Procedures to fast-track approvals of new vaccines to combat H1N1 influenza do not reduce safety, the World Health Organization said.
According to WHO, the current outbreak of H1N1, declared a pandemic on June 11, is the fastest ever pandemic and could eventually affect 2 billion people. It further stated that vaccines had to be available quickly and in large quantities to have the greatest impact.

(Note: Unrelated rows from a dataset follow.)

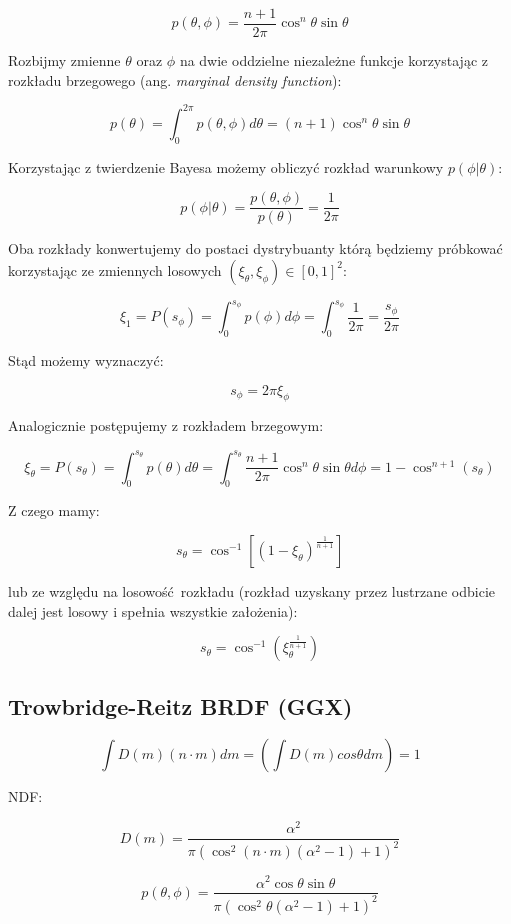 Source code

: \documentclass[../main.tex]{subfiles}
\begin{document}
\[
  p(\theta, \phi) =
    \frac{n+1}{2\pi} \cos^{n}\theta \sin\theta
\]

Rozbijmy zmienne $\theta$ oraz $\phi$ na dwie oddzielne niezależne funkcje
korzystając z rozkładu brzegowego (ang. \textit{marginal density function}):

\[
  p(\theta) = \int_{0}^{2\pi} {
    p(\theta, \phi) d \theta
  } =
  (n+1) \cos^{n}{\theta} \sin\theta
\]

Korzystając z twierdzenie Bayesa możemy obliczyć rozkład warunkowy
	$p(\phi | \theta)$:

\[
  p(\phi | \theta) = \frac{
    p(\theta, \phi)
	}{
		p(\theta)
	} = \frac{1}{2\pi}
\]

Oba rozkłady konwertujemy do postaci dystrybuanty którą będziemy próbkować
korzystając ze zmiennych losowych $(\xi_{\theta}, \xi_{\phi}) \in [0,1]^2$:

\[
	\xi_1 = P(s_{\phi}) =
	\int_{0}^{s_{\phi}} {
		p(\phi) d\phi
	} =
	\int_{0}^{s_{\phi}} {
		\frac{1}{2\pi}
	} =
	\frac{s_{\phi}}{2\pi}
\]

Stąd możemy wyznaczyć:

\[
	s_{\phi} = 2 \pi \xi_{\phi}
\]

Analogicznie postępujemy z rozkładem brzegowym:

\[
  \xi_{\theta} = P(s_{\theta}) =
	\int_{0}^{s_{\theta}} {
		p(\theta) d\theta
	} =
	\int_{0}^{s_{\theta}} {
		\frac{n+1}{2\pi} \cos^{n}\theta \sin\theta d\phi
	} =
	1 - \cos^{n+1}(s_{\theta})
\]

Z czego mamy:

\[
	s_{\theta} =
	\cos^{-1}\left[
		(1 - \xi_{\theta})^{\frac{1}{n+1}}
	\right]
\]

lub ze względu na losowość rozkładu (rozkład uzyskany przez lustrzane odbicie
dalej jest losowy i spełnia wszystkie założenia):

\[
	s_{\theta} =
	\cos^{-1}\left(
		\xi_{\theta}^{\frac{1}{n+1}}
	\right)
\]

\subsection{Trowbridge-Reitz BRDF (GGX)}

\[
  \int D(m) (n \cdot m) dm = \left(\int D(m) cos\theta dm\right) = 1
\]

NDF:

\[
	D(m) = \frac{
		\alpha^2
	}{
    \pi \left(
      \cos^{2}(n \cdot m)(\alpha^2 - 1) + 1
    \right)^{2}
  }
\]

\[
  p(\theta, \phi) =
	\frac{
    \alpha^2 \cos\theta \sin\theta
	}{
    \pi \left(
      \cos^{2}\theta (\alpha^2 - 1) + 1
    \right)^{2}
  }
\]
\end{document}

The United Nations agency said vaccines had arrived too late in the 1957 and 1968 flu pandemics to be of much use, and flu vaccines had not yet been developed in the 1918 Spanish flu pandemic which killed an estimated 50 million people.
WHO has been working with government regulators and vaccine makers in 2007 to look at ways of speeding up the approval of a new vaccine if a fresh virus strain emerged. In some cases the process could be faster because a vaccine was not really new as it was based on the technology for existing seasonal flu vaccines.
Concerns have been expressed about the safety of vaccines to fight H1N1, known as swine flu. The WHO statement emphasized that the public needs to be reassured that regulatory procedures in place for the licensing of pandemic vaccines, including procedures for expediting regulatory approval, are rigorous and do not compromise safety or quality controls.But safety issues could arise during a pandemic when a vaccine is administered on a mass scale, even if they did not show up in safety trials.
For these reasons, WHO has advised all countries administering pandemic vaccines to conduct intensive monitoring for safety and efficacy, and many countries have plans in place for doing so.